Le talisman du parti était le léopard en référence à l'appartenance de Tchicaya à la famille régnante du Royaume de Loango[14].

Scission du parti et fin de règne[modifier | modifier le code]

En , à l'issue de la session budgétaire de l'Assemblée territoriale, une dissidence apparait au sein du PPC. Au cours d'un conciliabule qui se tient à Pointe-Noire, en présence du leader Tchicaya, dans le domaine de Mpita de Germain Bicoumat, plusieurs conseillers territoriaux démissionnent du parti. Ils reprochent à Tchicaya son manque de concertation dans certaines décisions (nomination des élus aux postes de responsabilité, le désapparentement du PPC au RDA à la suite de l'adhésion de Youlou).

Il s'agit des élus du Niari: Simon-Pierre Kikhounga-Ngot, Auguste Nzoungou, Raymond Ango; des élus du Pool: Prosper Decorad, Louis Vouama, Toundé Néré, Jean Maniaki, Nicolas Bakala et de l'élu du Kouilou: Robert Stéphane Tchitchelle[15].

Tchitchellé rejoint l'abbé Fulbert Youlou pour fonder l'UDDIA (Union démocratique pour la défense des intérêts africains). Ce dernier parti, en mobilisant politiquement les Laris, prend le leadership politique sur le PPC. et permet, à Stéphane Tchitchelle de devenir le premier maire autochtone de Pointe-Noire, avant d'occuper par la suite plusieurs postes ministériels.

Tous ces évènements vont marquer l'éclipse de Jean Félix-Tchicaya et de son parti le PPC après plus de dix ans de règne sans discontinuer sur l'échiquier politique.

Politique française au Congo[modifier | modifier le code]

Le Congo-Brazzaville, dans ces années de décolonisation, est considéré comme l’une des lignes de front de la lutte anti-communiste en Afrique francophone. Paris veut à tout prix que le futur Congo indépendant ne soit pas tenu par les « Rouges », mais par un responsable politique ami.

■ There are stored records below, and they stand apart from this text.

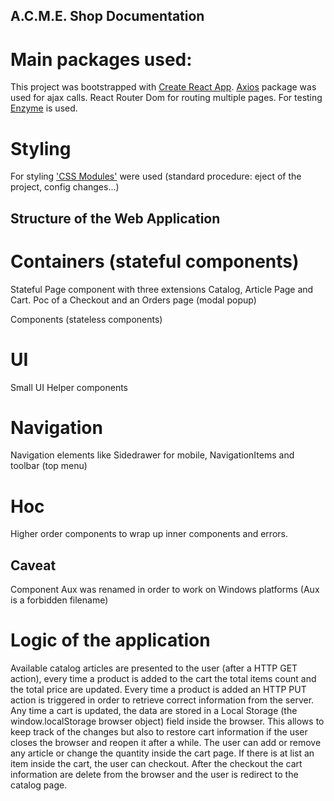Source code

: ## A.C.M.E. Shop Documentation

Main packages used:
===

This project was bootstrapped with [Create React App](https://github.com/facebookincubator/create-react-app).
[Axios](https://www.npmjs.com/package/react-axios) package was used for ajax calls.
React Router Dom for routing multiple pages.
For testing [Enzyme](https://github.com/airbnb/enzyme) is used.

Styling
===

For styling ['CSS Modules'](https://github.com/gajus/react-css-modules)  were used (standard procedure: eject of the project, config changes...)


## Structure of the Web Application


Containers (stateful components)
===

Stateful Page component with three extensions Catalog, Article Page and Cart.
Poc of a Checkout and an Orders page (modal popup)

Components (stateless components)


UI
===

Small UI Helper components


Navigation
===

Navigation elements like Sidedrawer for mobile, NavigationItems and toolbar (top menu) 


Hoc
===
Higher order components to wrap up inner components and errors.

Caveat
---
Component Aux was renamed in order to work on Windows platforms (Aux is a forbidden filename)


Logic of the application
===
Available catalog articles are presented to the user (after a HTTP GET action), every time a product is added to the cart the total items count and the total price are updated.
Every time a product is added an HTTP PUT action is triggered in order to retrieve correct information from the server.
Any time a cart is updated, the data are stored in a Local Storage (the window.localStorage browser object) field inside the browser. This allows to keep track of the changes but also to restore cart information if the user closes the browser and reopen it after a while.
The user can add or remove any article or change the quantity inside the cart page.
If there is at list an item inside the cart, the user can checkout.
After the checkout the cart information are delete from the browser and the user is redirect to the catalog page.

Paris avait aussi initialement espéré faire de Brazzaville le pivot de l’action française en Afrique centrale en direction du Congo-Kinshasa, parce que tous les complots qui visaient l’ex-Congo belge passaient par Brazzaville.

La France soucieuse également de maîtriser les aspirations émancipatrices dans ses colonies, utilise des agents secrets comme le Dahoméen Antoine Hazoume[16],[17],[18], cadre du PPC passé ensuite à l'UDDIA, ou encore le SDECE (services secrets français), pour approcher les responsables politiques congolais. Hazoume remplace son compatriote dahoméen Yves Marcos - greffier au Tribunal de Brazzaville - au poste de secrétaire général de la section locale du RDA au Moyen-Congo[1].

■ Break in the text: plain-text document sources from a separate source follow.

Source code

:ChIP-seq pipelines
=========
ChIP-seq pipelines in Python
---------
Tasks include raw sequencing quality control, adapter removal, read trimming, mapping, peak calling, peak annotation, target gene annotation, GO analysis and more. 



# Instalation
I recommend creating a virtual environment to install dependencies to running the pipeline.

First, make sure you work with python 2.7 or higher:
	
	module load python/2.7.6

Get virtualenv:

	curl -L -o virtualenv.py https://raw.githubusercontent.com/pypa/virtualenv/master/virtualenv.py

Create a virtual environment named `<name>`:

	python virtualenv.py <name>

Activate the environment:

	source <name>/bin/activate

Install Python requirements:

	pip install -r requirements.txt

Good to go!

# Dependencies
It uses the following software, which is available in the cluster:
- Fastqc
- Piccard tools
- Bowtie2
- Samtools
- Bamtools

C'est également un agent des renseignements français traité par Maurice Robert [chef du département Afrique du SDECE], et il avait intégré l’équipe politique de Jean Mauricheau-Beaupré [chargé de mission au secrétariat général des Affaires africaines][19]. Les chefs d’État africains comme Fulbert Youlou, Félix Houphouët-Boigny ou Ngarta Tombalbaye lui faisaient confiance. C'est effectivement par son entremise que la France va favoriser à partir de 1956[20], la victoire de Youlou (action à l’échelle du territoire congolais), pour le mettre sur le même pied d’égalité que ses deux principaux rivaux Jean Félix-Tchicaya et Jacques Opangault. Ensuite, la France obtient l'adhésion de Youlou et celle de son parti au RDA (action à l’échelle africaine) au début de l'année 1958; concurrençant ainsi directement Tchicaya, qui se retire alors du RDA. Enfin, la France ouvre à Youlou les portes d’un univers normalement réservé aux seuls députés africains (action à l’échelle française) en l’occurrence à Tchicaya[21].

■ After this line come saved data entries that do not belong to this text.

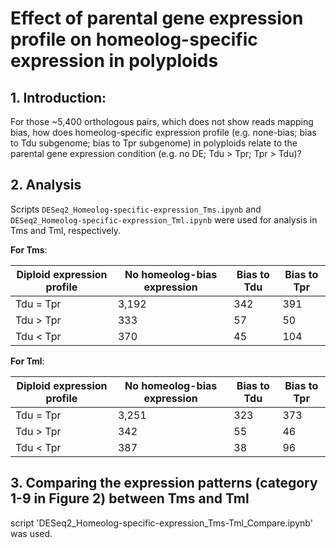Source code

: # Effect of parental gene expression profile on homeolog-specific expression in polyploids

## 1. Introduction:
For those ~5,400 orthologous pairs, which does not show reads mapping bias, how does homeolog-specific expression profile (e.g. none-bias; bias to Tdu subgenome; bias to Tpr subgenome) in polyploids relate to the parental gene expression condition (e.g. no DE; Tdu > Tpr; Tpr > Tdu)?

## 2. Analysis
Scripts `DESeq2_Homeolog-specific-expression_Tms.ipynb` and `DESeq2_Homeolog-specific-expression_Tml.ipynb` were used for analysis in Tms and Tml, respectively.

**For Tms**:

| Diploid expression profile | No homeolog-bias expression | Bias to Tdu | Bias to Tpr |
| -- | -- | -- | -- |
| Tdu = Tpr | 3,192 | 342 | 391 |
| Tdu > Tpr | 333 | 57 | 50 |
| Tdu < Tpr | 370 | 45 | 104 |


**For Tml**:

| Diploid expression profile | No homeolog-bias expression | Bias to Tdu | Bias to Tpr |
| -- | -- | -- | -- |
| Tdu = Tpr | 3,251 | 323 | 373 |
| Tdu > Tpr | 342 | 55 | 46 |
| Tdu < Tpr | 387 | 38 | 96 |

## 3. Comparing the expression patterns (category 1-9 in Figure 2) between Tms and Tml
script 'DESeq2_Homeolog-specific-expression_Tms-Tml_Compare.ipynb' was used.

En fait, en 1952, le RDA initialement affilié au Parti communiste français s'allie désormais à l'Union démocratique et socialiste de la Résistance (USDR) animé à l'époque par René Pleven, le président du Conseil et son ministre de la France d’outre-mer, François Mitterrand. La base à l'échelon local a alors pour consigne d'appliquer ce "repli tactique" à la lettre sous peine de représailles de la part de l'administration locale dirigée majoritairement par des membres du Parti socialiste. Les membres du PPC qualifiés de communistes subissent des brimades de l'administration coloniale et l'hostilité de la majorité des agents de l'État (affiliés à la SFIO ou au RPF) afin de préserver leurs avantages[1].

Le Mouvement socialiste africain (MSA) de Jacques Opangault, émanation locale de la Section française internationale et ouvrière (SFIO) de Guy Mollet, remporte les élections de l'Assemblée territoriale de 1957. Cette majorité toute relative ne survit pas à la défection de Georges Yambot, député du Grand Niari, membre du Groupement pour le progrès économique et social (GPES) de Simon-Pierre Kikhounga-Ngot, faisant ainsi basculer le leadership du MSA vers l' UDDIA au sein de l’assemblée territoriale en . De sanglantes émeutes et des scènes de vandalisme éclatent à Brazzaville et à Pointe-Noire, principalement entre ressortissants des ethnies Lari et Mbochii. Cette période trouble va coïncider avec le transfert de la capitale du Moyen-Congo de Pointe-Noire vers Brazzaville. Ainsi, avec cette perte d'indépendance, une partie les décisions administratives, politiques et économiques concernant la ville de Pointe-Noire sont prises dorénavant à Brazzaville.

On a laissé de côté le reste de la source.